The surgical staff was very good, and it was very quick. They put her on the table and almost immediately put the mask on her to put her under. It was difficult, because DD fought it. So, I really had to restrain her. But, it was quick. She was out almost immediately. Then before you know it, it was over. I really think it only took about 5 minutes. She was already awake by the time I got to see her. She was not a happy camper, but I was able to nurse her within 5 or 10 minutes. They wanted her to have clear liquids like water first, but I was able to convince them to allow me to nurse her. I would say, she was not happy for around 30 to 40 minutes, but after that she was fine. You couldn't even tell that she had had it done. Unlike others I have heard about, DD didn't take an extended nap afterwords either.

It was a little scary for me, while they were putting her under, but really it was a very simple procedure.

ETA a couple of things. They are usually pretty good about scheduling kid's surgery for first thing in the morning, but really insist on this. It was hard to tell DD that she could't eat or nurse that morning, so the earlier the surgery, the better.

Also, talk to the surgeon, and make sure that you can go into the operating room with him. For us, this was no problem. I also wanted to be in the recovery room before she woke up, but they wouldn't let me, but they let me in just as she was waking up. I didn't want her to wake up frightened and disoriented without me around.

Marci

Mom to Julia 4/05

lilycat88
10-24-2006, 12:55 PM
DD is 28 months old and is on her 3rd set of tubes. Her first was at 11 months, 2nd at 18 months and her third was just placed last month when she had her adenoids removed.

Just a couple of comments. DDs fluid was related to many many ear infections. The infections were treated with antibiotics but we still had issues with fluid. We were SURE that DD wasn't having any issues with hearing before the first set. She wasn't talking yet but we noticed a fairly significant increase in vocalizing after she had the first set put in. So, perhaps there was some "muffling".
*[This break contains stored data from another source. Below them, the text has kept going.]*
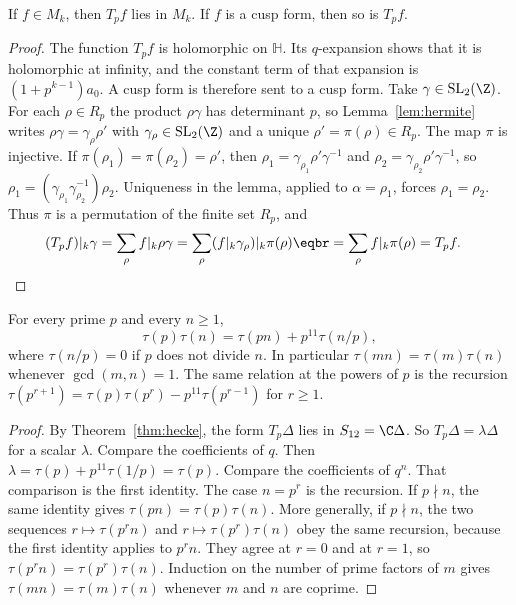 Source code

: \begin{theorem}[Hecke]\label{thm:hecke}
If $f\in M_k$, then $T_pf$ lies in $M_k$. If $f$ is a cusp form, then so is $T_pf$.
\end{theorem}

\begin{proof}
The function $T_pf$ is holomorphic on $\mathbb H$. Its $q$-expansion shows that it is holomorphic at infinity, and the constant term of that expansion is $(1+p^{k-1})a_0$. A cusp form is therefore sent to a cusp form. Take $\gamma\in\mathrm{SL}_2(\Z)$. For each $\rho\in R_p$ the product $\rho\gamma$ has determinant $p$, so Lemma~\ref{lem:hermite} writes $\rho\gamma=\gamma_\rho\rho'$ with $\gamma_\rho\in\mathrm{SL}_2(\Z)$ and a unique $\rho'=\pi(\rho)\in R_p$. The map $\pi$ is injective. If $\pi(\rho_1)=\pi(\rho_2)=\rho'$, then $\rho_1=\gamma_{\rho_1}\rho'\gamma^{-1}$ and $\rho_2=\gamma_{\rho_2}\rho'\gamma^{-1}$, so $\rho_1=(\gamma_{\rho_1}\gamma_{\rho_2}^{-1})\rho_2$. Uniqueness in the lemma, applied to $\alpha=\rho_1$, forces $\rho_1=\rho_2$. Thus $\pi$ is a permutation of the finite set $R_p$, and
\[
\begin{aligned}(T_pf)|_k\gamma&=\sum_\rho f|_k\rho\gamma=\sum_\rho(f|_k\gamma_\rho)|_k\pi(\rho)\eqbr=\sum_\rho f|_k\pi(\rho)=T_pf.\end{aligned}
\]
\end{proof}

\begin{theorem}[Mordell, 1917]\label{thm:mordell}
For every prime $p$ and every $n\ge1$,
\[
\tau(p)\tau(n)=\tau(pn)+p^{11}\tau(n/p),
\]
where $\tau(n/p)=0$ if $p$ does not divide $n$. In particular $\tau(mn)=\tau(m)\tau(n)$ whenever $\gcd(m,n)=1$. The same relation at the powers of $p$ is the recursion $\tau(p^{r+1})=\tau(p)\tau(p^r)-p^{11}\tau(p^{r-1})$ for $r\ge1$.
\end{theorem}

\begin{proof}
By Theorem~\ref{thm:hecke}, the form $T_p\Delta$ lies in $S_{12}=\C\Delta$. So $T_p\Delta=\lambda\Delta$ for a scalar $\lambda$. Compare the coefficients of $q$. Then $\lambda=\tau(p)+p^{11}\tau(1/p)=\tau(p)$. Compare the coefficients of $q^n$. That comparison is the first identity. The case $n=p^r$ is the recursion. If $p\nmid n$, the same identity gives $\tau(pn)=\tau(p)\tau(n)$. More generally, if $p\nmid n$, the two sequences $r\mapsto\tau(p^rn)$ and $r\mapsto\tau(p^r)\tau(n)$ obey the same recursion, because the first identity applies to $p^rn$. They agree at $r=0$ and at $r=1$, so $\tau(p^rn)=\tau(p^r)\tau(n)$. Induction on the number of prime factors of $m$ gives $\tau(mn)=\tau(m)\tau(n)$ whenever $m$ and $n$ are coprime.
\end{proof}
As far as the actual tube placement, it's more difficult on the parents than it is on the child. DD did fabulously with all of them. For this last one, it was harder because she had the adenoids removed as well. For her first set, she came home and took a long nap and was fine. For her second set, she ate a sausage biscuit from McDonalds on the way home and was at Kindermusik that night (she was climbing the walls she was so bored). For the first 2 sets, by the time we figured out the TV in the waiting room, the doctor was coming out to see us. Depending on the facility, you might be able to accompany your DS into the operating room. We did for her last surgery.